Residents of the Rose to Foxdale neighborhood who requested relief from non-residents using their parking spaces will soon be able to obtain parking permits. Enforcement of a pilot parking district will begin June 1 for a one-year trial, according to Jay Petrek, Escondido’s assistant city manager.
Signage is already going up in the area where the permits will be enforced.
In January 2016 residents from the area spoke to the council requesting that such a district be created to discourage non-residents from taking up their parking spaces along the street.
Earlier this year the city council adopted this pilot program, which had been unanimously recommended by the Transportation and Community Safety Commission on August 4, 2016, when many residents from the neighborhood supported it.
On September 28, the City Council allocated $10,000 to create and install signage and purchase parking permits the residents could purchase.

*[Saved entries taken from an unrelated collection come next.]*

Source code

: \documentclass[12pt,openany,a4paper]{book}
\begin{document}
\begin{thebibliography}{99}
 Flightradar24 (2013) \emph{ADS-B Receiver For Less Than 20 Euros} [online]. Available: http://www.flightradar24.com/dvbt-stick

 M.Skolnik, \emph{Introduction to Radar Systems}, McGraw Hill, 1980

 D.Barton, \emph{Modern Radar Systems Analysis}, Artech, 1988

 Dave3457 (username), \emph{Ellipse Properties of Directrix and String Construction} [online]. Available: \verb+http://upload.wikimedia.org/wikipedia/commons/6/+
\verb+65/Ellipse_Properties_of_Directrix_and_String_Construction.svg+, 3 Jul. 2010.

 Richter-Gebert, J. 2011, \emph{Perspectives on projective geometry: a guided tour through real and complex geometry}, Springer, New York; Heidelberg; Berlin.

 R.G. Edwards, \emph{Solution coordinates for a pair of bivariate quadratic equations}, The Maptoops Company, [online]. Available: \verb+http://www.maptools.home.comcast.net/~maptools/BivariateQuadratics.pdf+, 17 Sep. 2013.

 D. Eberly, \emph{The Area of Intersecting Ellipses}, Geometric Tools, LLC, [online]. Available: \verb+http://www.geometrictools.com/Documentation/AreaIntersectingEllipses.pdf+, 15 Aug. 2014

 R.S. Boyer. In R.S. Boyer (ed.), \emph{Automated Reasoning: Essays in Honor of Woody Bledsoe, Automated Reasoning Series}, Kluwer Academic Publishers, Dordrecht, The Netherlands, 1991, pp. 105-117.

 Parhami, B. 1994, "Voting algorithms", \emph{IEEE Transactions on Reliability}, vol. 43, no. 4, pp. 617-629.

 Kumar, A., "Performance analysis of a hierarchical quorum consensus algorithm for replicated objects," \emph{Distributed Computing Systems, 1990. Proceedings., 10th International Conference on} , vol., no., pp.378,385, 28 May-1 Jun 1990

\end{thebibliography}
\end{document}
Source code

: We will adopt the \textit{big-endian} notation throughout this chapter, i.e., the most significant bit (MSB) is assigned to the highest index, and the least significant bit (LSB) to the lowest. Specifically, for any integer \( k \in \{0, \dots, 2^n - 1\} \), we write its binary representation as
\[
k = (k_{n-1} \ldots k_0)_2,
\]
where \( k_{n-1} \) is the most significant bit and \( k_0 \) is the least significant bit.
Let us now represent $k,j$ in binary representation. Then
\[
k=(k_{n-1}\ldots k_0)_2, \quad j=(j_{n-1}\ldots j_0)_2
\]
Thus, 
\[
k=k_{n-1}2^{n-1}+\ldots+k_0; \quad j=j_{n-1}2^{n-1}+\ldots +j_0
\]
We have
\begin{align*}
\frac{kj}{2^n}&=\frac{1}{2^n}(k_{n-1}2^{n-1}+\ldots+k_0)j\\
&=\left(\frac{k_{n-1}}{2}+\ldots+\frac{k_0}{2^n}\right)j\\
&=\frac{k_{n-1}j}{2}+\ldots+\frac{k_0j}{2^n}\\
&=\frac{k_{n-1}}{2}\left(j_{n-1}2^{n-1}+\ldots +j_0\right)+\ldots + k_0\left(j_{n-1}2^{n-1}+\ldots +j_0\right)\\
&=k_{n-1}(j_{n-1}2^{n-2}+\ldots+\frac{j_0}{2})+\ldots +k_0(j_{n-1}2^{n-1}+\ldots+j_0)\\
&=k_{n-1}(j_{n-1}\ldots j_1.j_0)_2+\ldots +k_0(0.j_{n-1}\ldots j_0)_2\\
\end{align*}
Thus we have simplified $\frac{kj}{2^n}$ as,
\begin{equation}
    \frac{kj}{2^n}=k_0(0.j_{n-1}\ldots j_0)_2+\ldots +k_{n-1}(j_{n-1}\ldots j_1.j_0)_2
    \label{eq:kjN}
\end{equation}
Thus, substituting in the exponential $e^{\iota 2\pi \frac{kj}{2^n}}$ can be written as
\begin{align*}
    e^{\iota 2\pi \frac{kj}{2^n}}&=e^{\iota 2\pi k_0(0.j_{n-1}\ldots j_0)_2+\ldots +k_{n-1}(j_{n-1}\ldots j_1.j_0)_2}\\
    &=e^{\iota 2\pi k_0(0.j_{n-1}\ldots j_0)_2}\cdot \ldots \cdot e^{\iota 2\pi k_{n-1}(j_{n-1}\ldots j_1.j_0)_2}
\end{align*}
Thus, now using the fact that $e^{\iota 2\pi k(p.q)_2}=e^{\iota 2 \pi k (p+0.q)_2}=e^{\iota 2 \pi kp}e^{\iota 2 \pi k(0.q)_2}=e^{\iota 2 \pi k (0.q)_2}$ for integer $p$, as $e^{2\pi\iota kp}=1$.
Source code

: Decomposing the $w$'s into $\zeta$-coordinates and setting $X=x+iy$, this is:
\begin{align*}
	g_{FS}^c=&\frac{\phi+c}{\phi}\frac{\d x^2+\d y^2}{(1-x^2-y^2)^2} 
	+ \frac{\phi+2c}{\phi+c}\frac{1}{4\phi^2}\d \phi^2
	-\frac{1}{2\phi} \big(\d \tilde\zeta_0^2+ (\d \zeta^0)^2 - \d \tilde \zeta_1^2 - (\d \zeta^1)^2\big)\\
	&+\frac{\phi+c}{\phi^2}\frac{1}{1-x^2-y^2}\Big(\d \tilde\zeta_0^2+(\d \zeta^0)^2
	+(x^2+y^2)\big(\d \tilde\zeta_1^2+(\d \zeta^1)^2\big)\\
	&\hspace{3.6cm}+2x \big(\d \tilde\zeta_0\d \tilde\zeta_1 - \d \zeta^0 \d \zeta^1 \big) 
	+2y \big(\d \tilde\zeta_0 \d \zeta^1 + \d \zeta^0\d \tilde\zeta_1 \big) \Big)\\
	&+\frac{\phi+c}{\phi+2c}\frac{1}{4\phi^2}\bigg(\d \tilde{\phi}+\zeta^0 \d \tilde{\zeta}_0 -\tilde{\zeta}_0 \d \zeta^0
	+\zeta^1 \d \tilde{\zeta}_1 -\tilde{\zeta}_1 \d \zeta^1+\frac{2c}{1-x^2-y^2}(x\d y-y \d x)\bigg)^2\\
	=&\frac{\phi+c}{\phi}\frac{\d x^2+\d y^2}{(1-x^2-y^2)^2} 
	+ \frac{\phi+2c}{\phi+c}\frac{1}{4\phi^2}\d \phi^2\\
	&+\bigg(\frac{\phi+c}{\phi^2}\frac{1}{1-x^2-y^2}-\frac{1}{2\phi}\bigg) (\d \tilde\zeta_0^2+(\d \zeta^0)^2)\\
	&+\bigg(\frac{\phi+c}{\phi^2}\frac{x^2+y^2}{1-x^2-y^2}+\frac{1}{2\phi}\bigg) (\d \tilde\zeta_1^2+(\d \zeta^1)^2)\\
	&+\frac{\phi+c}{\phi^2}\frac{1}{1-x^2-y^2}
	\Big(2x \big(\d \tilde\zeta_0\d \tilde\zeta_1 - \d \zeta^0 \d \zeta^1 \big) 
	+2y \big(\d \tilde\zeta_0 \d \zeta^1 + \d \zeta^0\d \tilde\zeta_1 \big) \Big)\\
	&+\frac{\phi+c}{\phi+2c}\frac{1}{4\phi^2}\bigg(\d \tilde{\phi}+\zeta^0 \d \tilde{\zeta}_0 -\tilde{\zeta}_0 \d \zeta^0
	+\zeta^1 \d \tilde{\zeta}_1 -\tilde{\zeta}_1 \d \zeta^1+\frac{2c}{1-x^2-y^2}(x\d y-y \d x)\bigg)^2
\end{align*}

Staffers anticipated that an average of 2.3 permits per residence within the 172 homes (and 242 parking spaces) of the district will be sold.
During the pilot program the city staff will track how many residents buy the permits and return to the council after a year to report on the program’s success.
The previous year (2015) the Police Department had conducted its Neighborhood Transformation Program in the area surrounding the 1600 – 1800 blocks of East Grand Avenue comprising 252 single family attached residences with single car garages.
Residents complained to officers that residents from apartment projects were parking in their neighborhood rather than at their apartments. The police wrote parking citations to try to address the problem, but according to a report to the council it “was ineffective and time prohibitive.”
At this same time the “Rose to Foxdale Neighborhood Group” organized to build on the community outreach initiated by the Neighborhood Transformation Program.
In January 2016, the neighborhood group president, with about two dozen residents, approached the city council during the period at the beginning of the council meetings when members of the community are encouraged to speak (Oral Communications.) They requested the special parking district. Council directed staff to work with them to create it.
Last spring city staff conducted research, looking at what other cities had done with similarly-sized neighborhoods. They held a neighborhood meeting in April 2016 attended by about 80 residents. They learned that for the city to proceed 70% of the homes in the proposed parking district must include at least one resident who endorsed the pilot program. This minimum was met and the petitions were presented to the City in June 2016.
Last September some residents told the council about concerns about communicating the program to residents, specifically, 1) availability of materials in Spanish, 2) the number of parking permits available per household, 3) enforcement days and times established for the parking district, and the costs of permits.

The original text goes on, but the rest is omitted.